Am no expert on this but from reading various threads I recall (and I might be inaccurate) "hot oil" appears to be around 120 degrees or so.
 

Crispin

Administrator
Staff member
Guru
Joined
Feb 24, 2010
Messages
5,991
Country Flag
great_britain
Re: Axillary autobox oil cooler.

Solder melts, depending on the type, anywhere from 90-450. Even if the hot oil does not melt it but softens it slightly, the pressure could blow the joint apart. I would opt for compression fittings on the pipes.

Not sure if the coppy would be a problem in ann way?
 

Clive

New Member
Joined
Mar 21, 2010
Messages
16
Re: Axillary autobox oil cooler.

Instead of soldering bends on why not buy a hand bender for 6/8/10mm pipe and put bends in.
 
Don't like the adverts?  Click here to remove them

Paul

Well-Known Member
Joined
Mar 1, 2010
Messages
2,465
Garage
Country Flag
england
Re: Axillary autobox oil cooler.

Proper hydraulic pipes are not too dear to have made up. Considering the pressure are not that high there are also some good kits you can buy and trim the pipe, get them in nice colours too ;)
 

Andy

Well-Known Member
Supporter
Joined
Mar 7, 2010
Messages
758
Country Flag
england
Re: Axillary autobox oil cooler.

Copper 'work hardens' & may become brittle (joints cracking) after a long time vibrating etc , not sure how long this would take though.

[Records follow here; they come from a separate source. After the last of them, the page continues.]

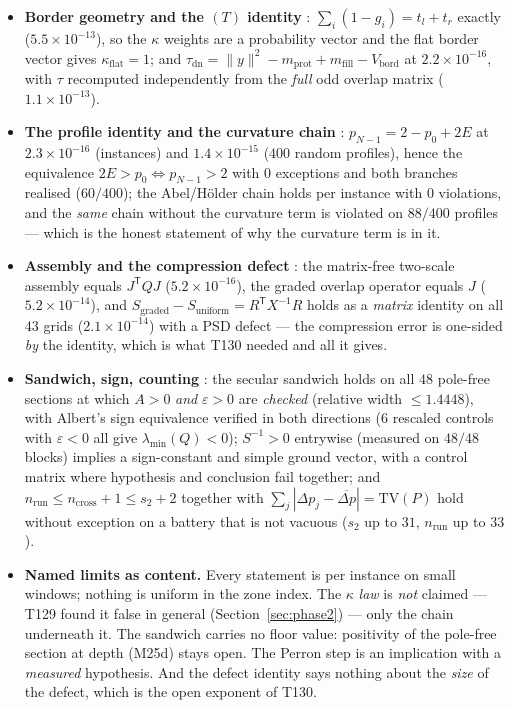 \documentclass[11pt,a4paper]{article}
\begin{document}
\begin{itemize}[leftmargin=1.5em]
\item \textbf{Border geometry and the $(T)$ identity} \mE: $\sum_i(1-g_i)=t_l+t_r$ exactly
($5.5\times10^{-13}$), so the $\kappa$ weights are a probability vector and the flat border vector
gives $\kappa_{\mathrm{flat}}=1$; and
$\tau_{\mathrm{dn}}=\|y\|^2-m_{\mathrm{prot}}+m_{\mathrm{fill}}-V_{\mathrm{bord}}$ at
$2.2\times10^{-16}$, with $\tau$ recomputed independently from the \emph{full} odd overlap matrix
($1.1\times10^{-13}$).
\item \textbf{The profile identity and the curvature chain} \mE: $p_{N-1}=2-p_0+2E$ at
$2.3\times10^{-16}$ (instances) and $1.4\times10^{-15}$ ($400$ random profiles), hence the
equivalence $2E>p_0\iff p_{N-1}>2$ with $0$ exceptions and both branches realised ($60/400$); the
Abel/H\"older chain holds per instance with $0$ violations, and the \emph{same} chain without the
curvature term is violated on $88/400$ profiles --- which is the honest statement of why the
curvature term is in it.
\item \textbf{Assembly and the compression defect} \mE: the matrix-free two-scale assembly equals
$J^{\mathsf T}QJ$ ($5.2\times10^{-16}$), the graded overlap operator equals $J$
($5.2\times10^{-14}$), and $S_{\mathrm{graded}}-S_{\mathrm{uniform}}=R^{\mathsf T}X^{-1}R$ holds as a
\emph{matrix} identity on all $43$ grids ($2.1\times10^{-14}$) with a PSD defect --- the compression
error is one-sided \emph{by} the identity, which is what T130 needed and all it gives.
\item \textbf{Sandwich, sign, counting} \mE: the secular sandwich holds on all $48$ pole-free
sections at which $A>0$ \emph{and} $\varepsilon>0$ are \emph{checked} (relative width $\le1.4448$),
with Albert's sign equivalence verified in both directions ($6$ rescaled controls with
$\varepsilon<0$ all give $\lambda_{\min}(Q)<0$); $S^{-1}>0$ entrywise (measured on $48/48$ blocks)
implies a sign-constant and simple ground vector, with a control matrix where hypothesis and
conclusion fail together; and $n_{\mathrm{run}}\le n_{\mathrm{cross}}+1\le s_2+2$ together with
$\sum_j|\Delta p_j-\overline{\Delta p}|=\mathrm{TV}(P)$ hold without exception on a battery that is
not vacuous ($s_2$ up to $31$, $n_{\mathrm{run}}$ up to $33$).
\item \textbf{Named limits as content.} Every statement is per instance on small windows; nothing is
uniform in the zone index. The $\kappa$ \emph{law} is \emph{not} claimed --- T129 found it false in
general (Section~\ref{sec:phase2}) --- only the chain underneath it. The sandwich carries no floor
value: positivity of the pole-free section at depth (M25d) stays open. The Perron step is an
implication with a \emph{measured} hypothesis. And the defect identity says nothing about the
\emph{size} of the defect, which is the open exponent of T130.
\end{itemize}
\end{document}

There shouldnt be any problem with solder melting.

i'd go for flexi hydraulic pipes, not sure where the kits are from.............Paul???
 

Jon Wildsmith

Super Moderator
Supporter
Guru
Joined
Feb 24, 2010
Messages
6,733
Garage
Country Flag
england
Re: Axillary autobox oil cooler.

The Kenlowe coolers come with normal flixible hose (looks like normal double wall fuel type pipe) and barbed pipe fittings that you jubilee clip together. That's been reliable AFAIK for quite a few people so I'd copy that method. You need to leave the OEM in radiator cooler in the circuit BTW.
 

Andrew Prince

Well-Known Member
Joined
Feb 23, 2010
Messages
2,232
Re: Axillary autobox oil cooler.

Next question - will you put the aux cooler in the cooling circuit before or after the radiator cooler? :twisted:
 

Bat21

Well-Known Member
Supporter
Joined
Feb 24, 2010
Messages
1,902
Country Flag
morocco
Re: Axillary autobox oil cooler.

Thanks guys, I think I am going to go with braided hoses for the job as that seems a lot simpler to do.

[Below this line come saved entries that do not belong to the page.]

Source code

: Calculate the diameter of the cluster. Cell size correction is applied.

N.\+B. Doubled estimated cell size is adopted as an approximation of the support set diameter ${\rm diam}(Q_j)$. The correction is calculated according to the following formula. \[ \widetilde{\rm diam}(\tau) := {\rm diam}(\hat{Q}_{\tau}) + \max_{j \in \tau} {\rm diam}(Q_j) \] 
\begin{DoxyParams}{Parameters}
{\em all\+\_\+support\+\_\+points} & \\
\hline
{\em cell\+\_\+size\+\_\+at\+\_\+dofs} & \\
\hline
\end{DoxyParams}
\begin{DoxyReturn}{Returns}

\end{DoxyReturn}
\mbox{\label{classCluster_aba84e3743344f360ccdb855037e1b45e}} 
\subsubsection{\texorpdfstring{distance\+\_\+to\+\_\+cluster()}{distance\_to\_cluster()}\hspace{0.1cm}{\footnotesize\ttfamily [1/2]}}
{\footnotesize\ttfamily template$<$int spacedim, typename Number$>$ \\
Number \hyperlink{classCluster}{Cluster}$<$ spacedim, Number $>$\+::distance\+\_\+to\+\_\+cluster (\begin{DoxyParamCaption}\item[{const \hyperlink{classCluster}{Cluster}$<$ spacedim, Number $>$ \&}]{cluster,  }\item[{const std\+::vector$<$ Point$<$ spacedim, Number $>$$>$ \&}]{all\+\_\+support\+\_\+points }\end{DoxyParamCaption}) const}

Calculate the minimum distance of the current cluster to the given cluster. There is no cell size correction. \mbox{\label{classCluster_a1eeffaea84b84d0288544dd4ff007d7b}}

This one will be plumbed in 'down stream' from the one in the rad, I think I'm right in saying the 'output' from the rad oil cooler is on the passenger side of the radiator... is that right?
 

Andrew Prince

Well-Known Member
Joined
Feb 23, 2010
Messages
2,232
Re: Axillary autobox oil cooler.

Bat21 said:
This one will be plumbed in 'down stream' from the one in the rad
Hi Paul,
That seems to be the convention as per Rodney and others. As an engineer (bear with me :roll: ) I can't help thinking that the ideal location would be upstream of the radiator cooler (i.e. not as you're proposing). My logic is that your aux cooler cools the hot ATF first and thus reduces the cooling load on the rad cooler. The advantage of this is that when it's cold outside or before the ATF has warmed up, you still have the heating effect of the rad cooler to keep the ATF at its ideal operating temp - cold ATF apparently causes as much wear on the 'box as excessively hot ATF.

Of course, the downside of my theory is if your rad is too hot, then the ATF gets reheated there after being cooled by the aux cooler. But if your rad is too hot, then you have more serious problems. The rad coolant temp should never be higher than the normal operating range of the ATF in any case.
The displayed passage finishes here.